THE GRAPHOLOGIST'S
APPRENTICE
Whiti Hereaka
Huia, $35, pbk
Whiti Hereaka has in the past five years made a place for
herself as a playwright and film scriptwriter, with a number
of short plays and films to her credit, and more recently
with the full-length Te Kaupoi, winner of the 2010 Adam New
Zealand Play Award as the best play by a Maori playwright.
In the last four of those years she has also been working on
this, her first novel.
From this long gestation period has emerged a well-crafted
story bearing the mark of the accomplished playwright's hand
- a sequence of dramatic scenes involving the interplay of
dialogue between a limited number of characters and focusing
on the development of the young protagonist, January, through
her relationship with the older graphologist of the title,
Mae Raine.
When we first encounter January, she has a sorry past behind
her, revealed by what she writes of herself for Mae: her
attempt to move out from her family of origin to make her own
life had resulted only in an unhappiness expressed by her
body through a painful eczema, culminating in the "little
death" of walking fully clothed into the sea, an attempt to
wash away her eczema and old life and become a new person,
symbolised by changing her name to January.
Unfortunately, her January existence has been no real
improvement: a boring dead-end office job, a refusal to enter
into close human relationships, and a self-involved and
judgemental attitude to other people coloured by sexual envy
and a bitter cynicism.
Her only consolation and excitement come in a fantasy affair
with a married man on whom she spies, and the shoplifting of
some earrings coveted by the man's beautiful wife.
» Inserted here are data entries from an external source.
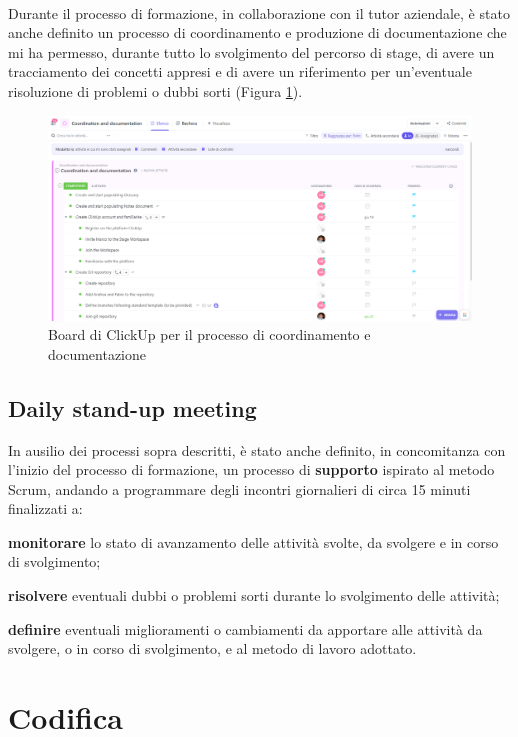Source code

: \\
Durante il processo di formazione, in collaborazione con il tutor aziendale, è stato anche definito un processo di coordinamento e produzione di 
documentazione che mi ha permesso, durante tutto lo svolgimento del percorso di stage, di avere un tracciamento dei concetti appresi e 
 di avere un riferimento per un'eventuale risoluzione di problemi o dubbi sorti (Figura \ref{cap:Documentazione}).
\begin{figure}[h]
    \centering
    \includegraphics[width=1\textwidth]{images/percorso/coordinamento.png}
    \caption{Board di ClickUp per il processo di coordinamento e documentazione}
    \label{cap:Documentazione}
\end{figure}
\subsection{Daily stand-up meeting}
In ausilio dei processi sopra descritti, 
è stato anche definito, in concomitanza con l'inizio del processo di formazione, un processo di \textbf{supporto} ispirato al metodo \gls{Scrum}{}, 
andando a programmare degli incontri giornalieri di circa 15 minuti finalizzati a:
\begin{list}{*}
    \item \textbf{monitorare} lo stato di avanzamento delle attività svolte, da svolgere e in corso di svolgimento;
    \item \item \textbf{risolvere} eventuali dubbi o problemi sorti durante lo svolgimento delle attività;
    \item \textbf{definire} eventuali miglioramenti o cambiamenti da apportare alle attività da svolgere, o in corso di svolgimento, e al metodo 
    di lavoro adottato.
\end{list}
\section{Codifica}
After she puts on the earrings, the eczema appears again.
In her desperation, January invades the life of Mae,
following up a card she sees tacked to a supermarket notice
board.
She pushes to become Mae's apprentice, to learn the art of
reading character through handwriting, but instead of
developing the empathy that Mae thinks essential to the art,
January misuses the graphological knowledge and incorporates
it into her fantasy affair.
Learning empathy and getting outside her own fantasies and
judgements comes only when Mae catches her writing love
letters to herself as if they were from her "lover", and
their relationship reaches a crisis point that moves January
to change.
January's development is neatly done, with a nice handling of
plot and point of view: we at first see mainly through
January's eyes, but as the relationship develops, the point
of view moves back and forth between the two women and we can
see Mae coming to understand January more fully and January
not reciprocating in understanding until the crisis forces
her to.
However, the pattern is a bit too neat: January's conversion
is not as convincingly shown as is her earlier destructive
self-involvement and self-deception.
The last part of the novel feels more like a well-made play,
where all is resolved, than like a novel depicting human
complexity and contradiction from within.
But the book is immensely readable, with a vivid and
economical language and a fine control of structure - a
promising debut novel from a writer from whom we shall hear
more.
• Lawrence Jones is an emeritus professor of English.